1 сент. 2008 г.

Joel Spolsky — How I Learned to Love Middle Managers

joel spolskyYou have to be careful when it comes to embracing the latest business idea. A single anecdote filtered through the eyes of a journalist about a new cool philosophy for running a company has to be considered in the light of other evidence, such as the way thousands of other companies are set up and operate.


    Ten years ago, while I was working at Juno... I noticed too many situations in which members of top management happily issued an executive fiat even though they were the least qualified to make a decision. I'm not saying that they were stupid, mind you. Most of the managers at Juno were quite smart. But they had hired even smarter people to work for them: people with advanced degrees, raw intellectual firepower, and years of experience. And these people would work on a problem for a long time, come up with a pretty good solution, and then watch in surprise as their bosses overruled them. Executives who did not have specific technical knowledge and who had not studied a problem in depth would swoop down and issue some random, uninformed decree, and it would be implemented -- often with farcical results. ...

    ...my partner and I ... we wanted to hire great people and then get out of their way. My instinct to do away with middle management was further encouraged when I read an article in one of those glossy business magazines...

    And for a while, the Everybody Reports to Me system worked just fine. ... [But] last year, we began to realize that things had changed. ... Another programmer came to us and said bluntly "I thought you should know that people are really unhappy, and it's starting to make it so that people just complain all day, instead of doing their work, and that's not good."

    I spent a week having long talks with everyone and figuring out what was really going on. ...we appointed leaders for two of the programming teams -- in effect, creating that layer of hierarchy that I had tried to avoid.

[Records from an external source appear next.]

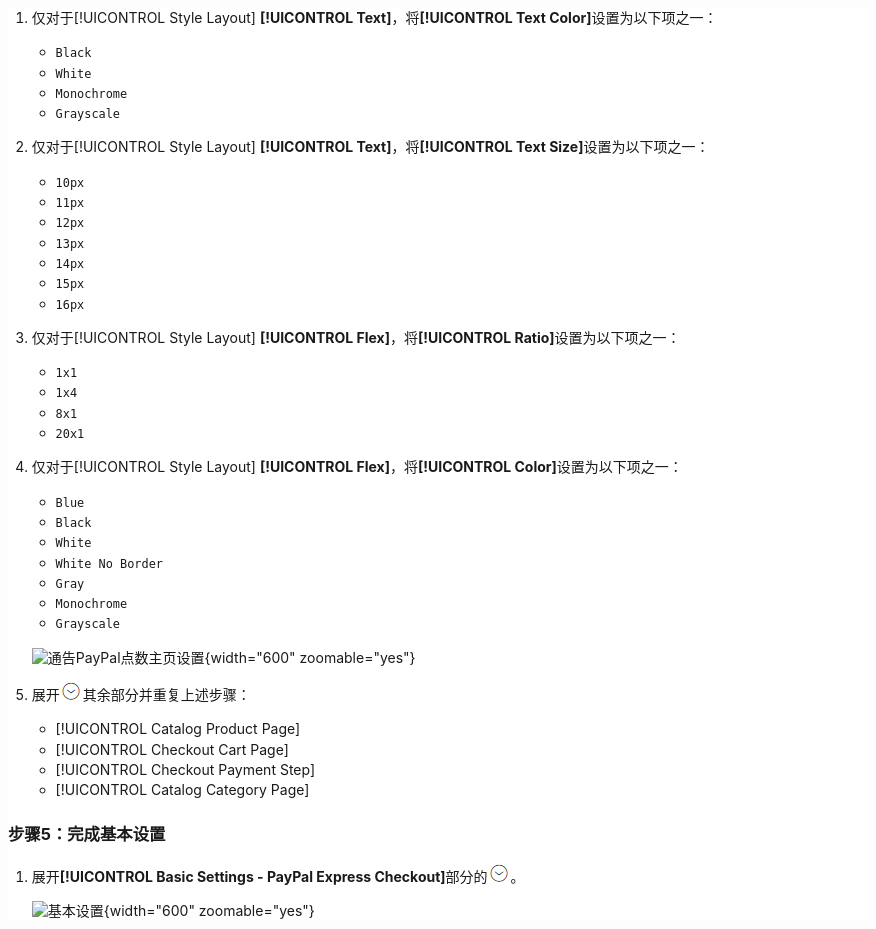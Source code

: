 1. 仅对于[!UICONTROL Style Layout] **[!UICONTROL Text]**，将&#x200B;**[!UICONTROL Text Color]**&#x200B;设置为以下项之一：

   - `Black`
   - `White`
   - `Monochrome`
   - `Grayscale`

1. 仅对于[!UICONTROL Style Layout] **[!UICONTROL Text]**，将&#x200B;**[!UICONTROL Text Size]**&#x200B;设置为以下项之一：

   - `10px`
   - `11px`
   - `12px`
   - `13px`
   - `14px`
   - `15px`
   - `16px`

1. 仅对于[!UICONTROL Style Layout] **[!UICONTROL Flex]**，将&#x200B;**[!UICONTROL Ratio]**&#x200B;设置为以下项之一：

   - `1x1`
   - `1x4`
   - `8x1`
   - `20x1`

1. 仅对于[!UICONTROL Style Layout] **[!UICONTROL Flex]**，将&#x200B;**[!UICONTROL Color]**&#x200B;设置为以下项之一：

   - `Blue`
   - `Black`
   - `White`
   - `White No Border`
   - `Gray`
   - `Monochrome`
   - `Grayscale`

   ![通告PayPal点数主页设置](../configuration-reference/sales/assets/payment-methods-paypal-payments-advanced-advertise-paypal-paylater-home-page.png){width="600" zoomable="yes"}

1. 展开![扩展选择器](../assets/icon-display-expand.png)其余部分并重复上述步骤：

   - [!UICONTROL Catalog Product Page]
   - [!UICONTROL Checkout Cart Page]
   - [!UICONTROL Checkout Payment Step]
   - [!UICONTROL Catalog Category Page]

### 步骤5：完成基本设置

1. 展开&#x200B;**[!UICONTROL Basic Settings - PayPal Express Checkout]**&#x200B;部分的![扩展选择器](../assets/icon-display-expand.png)。

   ![基本设置](../configuration-reference/sales/assets/payment-methods-paypal-express-checkout-basic-settings.png){width="600" zoomable="yes"}


[1]: https://www.paypal.com/webapps/mpp/how-to-sell-online
[2]: https://www.paypal.com/webapps/mpp/buying-online
[3]: https://manager.paypal.com/
[4]: https://www.paypalobjects.com/en_AU/vhelp/paypalmanager_help/credit_card_numbers.htm
[5]: https://www.paypal.com/rs/webapps/mpp/express-checkout
[6]: https://demo.paypal.com/us/demo/navigation?merchant=bigbox&page=incontextProductCheckout
[7]: https://developer.paypal.com/docs/api-basics/sandbox/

    And frankly, people here seem to be happier with a little bit of middle management. Not middle management that's going to overrule the decisions they make on their own. Not symbolic middle management that only makes people feel important. But middle management that creates useful channels of communication. If my job is getting obstacles out of the way so my employees can get their work done, these managers exist so that, when an employee has a local problem, there's someone there, in the office next door, whom they can talk to.

    The lesson is, Don't believe everything you read in a business magazine. Not even this one.